***** Provided records

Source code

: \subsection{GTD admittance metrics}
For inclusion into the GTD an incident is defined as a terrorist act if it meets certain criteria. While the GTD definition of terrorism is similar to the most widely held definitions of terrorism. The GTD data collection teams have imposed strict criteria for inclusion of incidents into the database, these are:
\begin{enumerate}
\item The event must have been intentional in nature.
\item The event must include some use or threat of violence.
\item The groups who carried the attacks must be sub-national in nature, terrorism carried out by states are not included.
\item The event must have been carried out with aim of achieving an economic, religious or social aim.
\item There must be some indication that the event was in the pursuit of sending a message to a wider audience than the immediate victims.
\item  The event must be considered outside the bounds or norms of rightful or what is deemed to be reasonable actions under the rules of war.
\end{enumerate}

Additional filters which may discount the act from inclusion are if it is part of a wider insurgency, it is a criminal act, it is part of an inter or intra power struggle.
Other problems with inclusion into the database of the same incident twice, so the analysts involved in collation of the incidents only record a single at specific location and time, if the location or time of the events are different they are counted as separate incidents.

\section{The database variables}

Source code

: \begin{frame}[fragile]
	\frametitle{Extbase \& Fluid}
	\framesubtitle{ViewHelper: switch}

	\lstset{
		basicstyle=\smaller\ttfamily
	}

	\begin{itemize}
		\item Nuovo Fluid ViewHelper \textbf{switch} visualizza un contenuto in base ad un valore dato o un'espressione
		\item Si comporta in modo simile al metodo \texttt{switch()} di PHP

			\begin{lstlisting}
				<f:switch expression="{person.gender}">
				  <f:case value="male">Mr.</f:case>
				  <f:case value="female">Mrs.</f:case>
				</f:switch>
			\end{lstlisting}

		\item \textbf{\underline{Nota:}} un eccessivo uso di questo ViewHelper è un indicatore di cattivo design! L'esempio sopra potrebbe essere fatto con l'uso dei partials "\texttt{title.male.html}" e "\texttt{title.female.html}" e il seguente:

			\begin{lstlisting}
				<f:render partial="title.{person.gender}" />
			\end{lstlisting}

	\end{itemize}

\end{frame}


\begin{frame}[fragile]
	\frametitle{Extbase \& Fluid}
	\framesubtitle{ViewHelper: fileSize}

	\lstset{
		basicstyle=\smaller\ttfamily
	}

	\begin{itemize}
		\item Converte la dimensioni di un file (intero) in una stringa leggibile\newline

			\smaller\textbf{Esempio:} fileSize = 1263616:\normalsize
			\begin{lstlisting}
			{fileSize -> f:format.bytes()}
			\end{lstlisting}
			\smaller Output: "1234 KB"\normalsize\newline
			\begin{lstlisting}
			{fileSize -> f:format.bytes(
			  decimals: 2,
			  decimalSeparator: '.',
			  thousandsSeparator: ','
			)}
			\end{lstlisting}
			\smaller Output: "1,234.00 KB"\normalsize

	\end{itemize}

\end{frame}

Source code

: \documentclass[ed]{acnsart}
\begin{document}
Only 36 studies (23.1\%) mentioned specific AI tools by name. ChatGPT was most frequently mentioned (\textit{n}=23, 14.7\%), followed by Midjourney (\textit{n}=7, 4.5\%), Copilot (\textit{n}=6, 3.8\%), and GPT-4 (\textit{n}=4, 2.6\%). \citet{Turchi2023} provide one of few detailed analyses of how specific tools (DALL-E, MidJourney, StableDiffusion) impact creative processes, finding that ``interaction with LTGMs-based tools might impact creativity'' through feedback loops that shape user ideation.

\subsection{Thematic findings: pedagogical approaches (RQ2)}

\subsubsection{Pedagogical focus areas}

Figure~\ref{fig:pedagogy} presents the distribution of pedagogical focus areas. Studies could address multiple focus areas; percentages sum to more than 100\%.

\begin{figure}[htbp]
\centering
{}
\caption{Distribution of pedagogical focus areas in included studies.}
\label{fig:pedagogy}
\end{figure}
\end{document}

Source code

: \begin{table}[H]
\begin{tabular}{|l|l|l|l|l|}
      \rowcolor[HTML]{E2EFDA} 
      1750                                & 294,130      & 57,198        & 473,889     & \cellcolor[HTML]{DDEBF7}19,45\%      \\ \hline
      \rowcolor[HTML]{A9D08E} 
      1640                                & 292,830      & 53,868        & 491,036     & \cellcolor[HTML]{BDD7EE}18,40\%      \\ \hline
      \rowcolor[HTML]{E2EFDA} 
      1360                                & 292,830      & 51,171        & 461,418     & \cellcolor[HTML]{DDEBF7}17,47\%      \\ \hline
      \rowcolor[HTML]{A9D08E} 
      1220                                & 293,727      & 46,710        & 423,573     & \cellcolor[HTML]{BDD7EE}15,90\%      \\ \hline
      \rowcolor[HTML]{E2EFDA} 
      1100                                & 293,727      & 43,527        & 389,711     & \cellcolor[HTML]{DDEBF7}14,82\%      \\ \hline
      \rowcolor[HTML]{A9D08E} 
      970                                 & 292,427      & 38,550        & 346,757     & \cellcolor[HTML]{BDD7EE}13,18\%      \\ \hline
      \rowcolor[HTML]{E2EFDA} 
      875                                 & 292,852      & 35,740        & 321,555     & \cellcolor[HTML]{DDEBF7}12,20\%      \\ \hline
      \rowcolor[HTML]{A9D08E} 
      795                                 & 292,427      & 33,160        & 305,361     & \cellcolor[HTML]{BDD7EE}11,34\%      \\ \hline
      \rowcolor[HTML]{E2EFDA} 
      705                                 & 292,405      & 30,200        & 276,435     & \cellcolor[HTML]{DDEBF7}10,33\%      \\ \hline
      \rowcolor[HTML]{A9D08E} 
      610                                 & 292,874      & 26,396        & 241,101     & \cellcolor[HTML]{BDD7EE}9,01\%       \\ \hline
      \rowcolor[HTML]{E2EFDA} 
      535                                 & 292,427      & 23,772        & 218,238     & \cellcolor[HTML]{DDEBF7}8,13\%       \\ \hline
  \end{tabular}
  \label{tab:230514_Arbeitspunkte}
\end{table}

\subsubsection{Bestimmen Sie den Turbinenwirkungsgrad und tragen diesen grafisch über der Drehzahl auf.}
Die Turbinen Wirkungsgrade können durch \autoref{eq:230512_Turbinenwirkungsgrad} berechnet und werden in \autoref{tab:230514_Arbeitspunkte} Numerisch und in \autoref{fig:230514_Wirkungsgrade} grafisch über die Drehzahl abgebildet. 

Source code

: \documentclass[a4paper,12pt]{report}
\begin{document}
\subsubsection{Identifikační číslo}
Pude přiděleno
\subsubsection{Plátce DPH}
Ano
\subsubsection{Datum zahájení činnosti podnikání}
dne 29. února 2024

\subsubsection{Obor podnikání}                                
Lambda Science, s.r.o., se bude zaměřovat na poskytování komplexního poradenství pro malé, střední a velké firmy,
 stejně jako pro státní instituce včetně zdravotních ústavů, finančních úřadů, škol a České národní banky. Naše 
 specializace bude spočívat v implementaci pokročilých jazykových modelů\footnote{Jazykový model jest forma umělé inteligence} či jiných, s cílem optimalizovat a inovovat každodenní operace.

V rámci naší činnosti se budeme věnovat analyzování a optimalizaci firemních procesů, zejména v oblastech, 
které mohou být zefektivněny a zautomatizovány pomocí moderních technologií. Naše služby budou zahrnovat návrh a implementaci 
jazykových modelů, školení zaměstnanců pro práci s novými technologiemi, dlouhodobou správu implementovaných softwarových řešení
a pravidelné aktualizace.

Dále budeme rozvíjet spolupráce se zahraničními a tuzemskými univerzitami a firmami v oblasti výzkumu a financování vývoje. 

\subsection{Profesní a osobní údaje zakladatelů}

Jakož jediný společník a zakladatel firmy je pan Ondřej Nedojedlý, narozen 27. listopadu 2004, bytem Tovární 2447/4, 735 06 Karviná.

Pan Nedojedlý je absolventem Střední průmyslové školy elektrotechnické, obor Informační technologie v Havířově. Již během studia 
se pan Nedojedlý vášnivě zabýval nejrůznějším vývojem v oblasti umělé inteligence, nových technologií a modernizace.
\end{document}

**********

> [Task statement]
The answer consists of the lines above that include the word "ViewHelper", each copied exactly.

> [Exercise result]
	\framesubtitle{ViewHelper: switch}
		\item Nuovo Fluid ViewHelper \textbf{switch} visualizza un contenuto in base ad un valore dato o un'espressione
		\item \textbf{\underline{Nota:}} un eccessivo uso di questo ViewHelper è un indicatore di cattivo design! L'esempio sopra potrebbe essere fatto con l'uso dei partials "\texttt{title.male.html}" e "\texttt{title.female.html}" e il seguente:
	\framesubtitle{ViewHelper: fileSize}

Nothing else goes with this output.